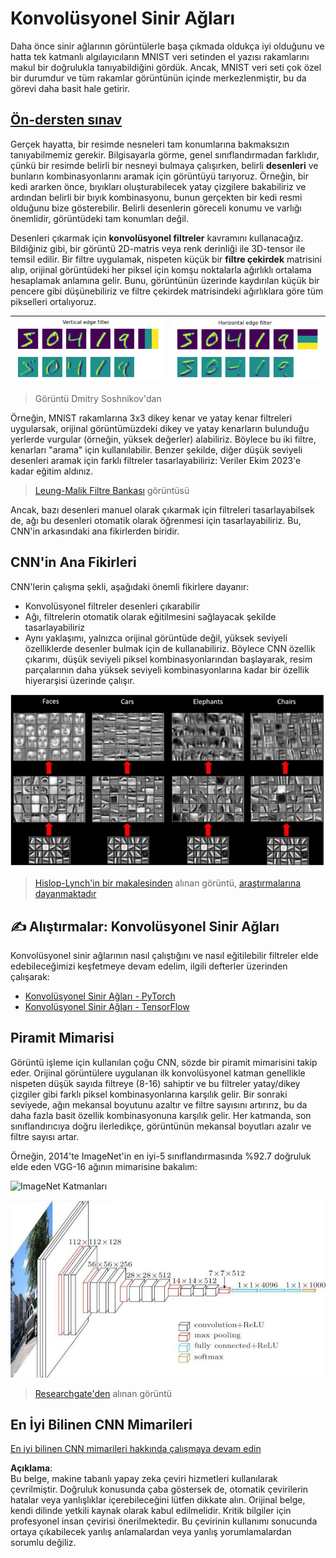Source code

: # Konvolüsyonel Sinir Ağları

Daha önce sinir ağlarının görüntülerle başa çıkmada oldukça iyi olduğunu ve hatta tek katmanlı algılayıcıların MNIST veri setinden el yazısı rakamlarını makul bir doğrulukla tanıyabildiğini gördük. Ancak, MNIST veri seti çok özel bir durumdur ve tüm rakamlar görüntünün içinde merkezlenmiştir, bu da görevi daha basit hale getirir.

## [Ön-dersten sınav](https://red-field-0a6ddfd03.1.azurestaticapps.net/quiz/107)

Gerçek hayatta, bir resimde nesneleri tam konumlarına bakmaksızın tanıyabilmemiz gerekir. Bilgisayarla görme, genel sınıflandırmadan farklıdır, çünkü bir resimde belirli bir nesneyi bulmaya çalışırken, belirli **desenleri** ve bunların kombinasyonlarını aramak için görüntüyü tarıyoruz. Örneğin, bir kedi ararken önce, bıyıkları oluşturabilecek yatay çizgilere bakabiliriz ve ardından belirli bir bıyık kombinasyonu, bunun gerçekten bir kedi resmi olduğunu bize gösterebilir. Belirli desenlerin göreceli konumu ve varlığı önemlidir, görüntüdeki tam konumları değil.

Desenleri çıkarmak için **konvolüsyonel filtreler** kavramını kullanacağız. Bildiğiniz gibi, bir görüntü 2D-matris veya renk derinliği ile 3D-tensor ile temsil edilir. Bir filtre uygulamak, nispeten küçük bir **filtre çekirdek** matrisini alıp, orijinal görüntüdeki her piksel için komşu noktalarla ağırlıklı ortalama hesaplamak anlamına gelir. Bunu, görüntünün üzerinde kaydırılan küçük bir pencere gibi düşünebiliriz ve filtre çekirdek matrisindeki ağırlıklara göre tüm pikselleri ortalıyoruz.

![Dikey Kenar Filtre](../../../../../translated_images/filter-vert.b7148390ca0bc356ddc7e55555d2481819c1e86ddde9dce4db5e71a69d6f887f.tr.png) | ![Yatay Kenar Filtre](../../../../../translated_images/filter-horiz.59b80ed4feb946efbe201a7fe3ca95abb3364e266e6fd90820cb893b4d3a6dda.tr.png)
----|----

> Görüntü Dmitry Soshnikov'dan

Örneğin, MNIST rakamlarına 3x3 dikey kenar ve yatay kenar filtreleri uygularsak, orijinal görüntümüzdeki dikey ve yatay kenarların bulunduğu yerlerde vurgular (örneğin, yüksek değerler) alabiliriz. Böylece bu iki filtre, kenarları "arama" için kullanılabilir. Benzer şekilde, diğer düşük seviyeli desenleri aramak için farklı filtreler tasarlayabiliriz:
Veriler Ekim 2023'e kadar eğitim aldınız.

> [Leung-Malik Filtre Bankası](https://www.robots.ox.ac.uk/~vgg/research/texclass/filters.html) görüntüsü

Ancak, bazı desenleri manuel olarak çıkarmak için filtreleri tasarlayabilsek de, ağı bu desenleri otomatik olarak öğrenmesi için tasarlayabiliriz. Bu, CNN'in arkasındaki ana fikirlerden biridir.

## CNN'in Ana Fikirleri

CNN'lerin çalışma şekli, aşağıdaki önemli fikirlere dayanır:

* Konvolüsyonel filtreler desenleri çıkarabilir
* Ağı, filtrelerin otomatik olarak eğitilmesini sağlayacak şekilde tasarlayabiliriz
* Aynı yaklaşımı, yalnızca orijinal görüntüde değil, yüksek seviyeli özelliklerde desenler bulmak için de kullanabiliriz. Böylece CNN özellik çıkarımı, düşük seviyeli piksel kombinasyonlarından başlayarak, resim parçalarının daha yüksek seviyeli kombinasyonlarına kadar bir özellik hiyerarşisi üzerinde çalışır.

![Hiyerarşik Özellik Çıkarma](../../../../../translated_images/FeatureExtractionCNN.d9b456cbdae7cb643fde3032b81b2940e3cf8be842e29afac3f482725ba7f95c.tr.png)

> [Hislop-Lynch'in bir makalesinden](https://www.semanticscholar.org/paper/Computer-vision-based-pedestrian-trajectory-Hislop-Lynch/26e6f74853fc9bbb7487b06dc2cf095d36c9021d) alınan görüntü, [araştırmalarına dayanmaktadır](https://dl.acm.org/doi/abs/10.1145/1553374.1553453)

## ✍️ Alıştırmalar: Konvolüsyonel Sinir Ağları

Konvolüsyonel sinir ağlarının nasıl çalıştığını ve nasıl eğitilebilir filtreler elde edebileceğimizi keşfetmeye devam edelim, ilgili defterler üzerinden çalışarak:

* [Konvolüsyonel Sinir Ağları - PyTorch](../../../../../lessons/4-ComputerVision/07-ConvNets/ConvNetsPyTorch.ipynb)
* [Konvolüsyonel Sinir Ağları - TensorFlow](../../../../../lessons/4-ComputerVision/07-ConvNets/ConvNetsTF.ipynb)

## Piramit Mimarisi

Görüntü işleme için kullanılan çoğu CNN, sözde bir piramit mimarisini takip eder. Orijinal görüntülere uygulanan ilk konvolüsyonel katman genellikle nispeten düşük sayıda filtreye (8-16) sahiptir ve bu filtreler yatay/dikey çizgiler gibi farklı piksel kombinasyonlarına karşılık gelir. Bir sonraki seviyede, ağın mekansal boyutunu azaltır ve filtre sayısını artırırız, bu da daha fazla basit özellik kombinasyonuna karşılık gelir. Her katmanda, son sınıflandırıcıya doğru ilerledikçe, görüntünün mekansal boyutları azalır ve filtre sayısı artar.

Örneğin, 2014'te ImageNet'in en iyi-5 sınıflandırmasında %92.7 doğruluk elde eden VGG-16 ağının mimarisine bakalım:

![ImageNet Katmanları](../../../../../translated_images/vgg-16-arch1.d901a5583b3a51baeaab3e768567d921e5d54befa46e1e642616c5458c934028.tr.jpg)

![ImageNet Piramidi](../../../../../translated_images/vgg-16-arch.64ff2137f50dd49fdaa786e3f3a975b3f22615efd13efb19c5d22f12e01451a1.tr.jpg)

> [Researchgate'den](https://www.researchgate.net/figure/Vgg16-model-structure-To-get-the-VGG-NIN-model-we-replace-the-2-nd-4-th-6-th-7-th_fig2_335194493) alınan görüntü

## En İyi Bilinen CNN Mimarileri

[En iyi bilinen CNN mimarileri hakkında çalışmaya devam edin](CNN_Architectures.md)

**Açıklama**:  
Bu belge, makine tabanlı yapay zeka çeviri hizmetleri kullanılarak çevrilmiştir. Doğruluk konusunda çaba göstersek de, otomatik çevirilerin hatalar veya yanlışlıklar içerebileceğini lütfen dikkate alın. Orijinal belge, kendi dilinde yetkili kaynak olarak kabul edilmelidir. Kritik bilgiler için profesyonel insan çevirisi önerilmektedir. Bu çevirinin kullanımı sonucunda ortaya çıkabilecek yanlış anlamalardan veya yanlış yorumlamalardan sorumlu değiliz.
* * * *
■ What you will do:
Filter the records above and return every line that holds the word "ipynb".

■ Answer to this task:
* [Konvolüsyonel Sinir Ağları - PyTorch](../../../../../lessons/4-ComputerVision/07-ConvNets/ConvNetsPyTorch.ipynb)
* [Konvolüsyonel Sinir Ağları - TensorFlow](../../../../../lessons/4-ComputerVision/07-ConvNets/ConvNetsTF.ipynb)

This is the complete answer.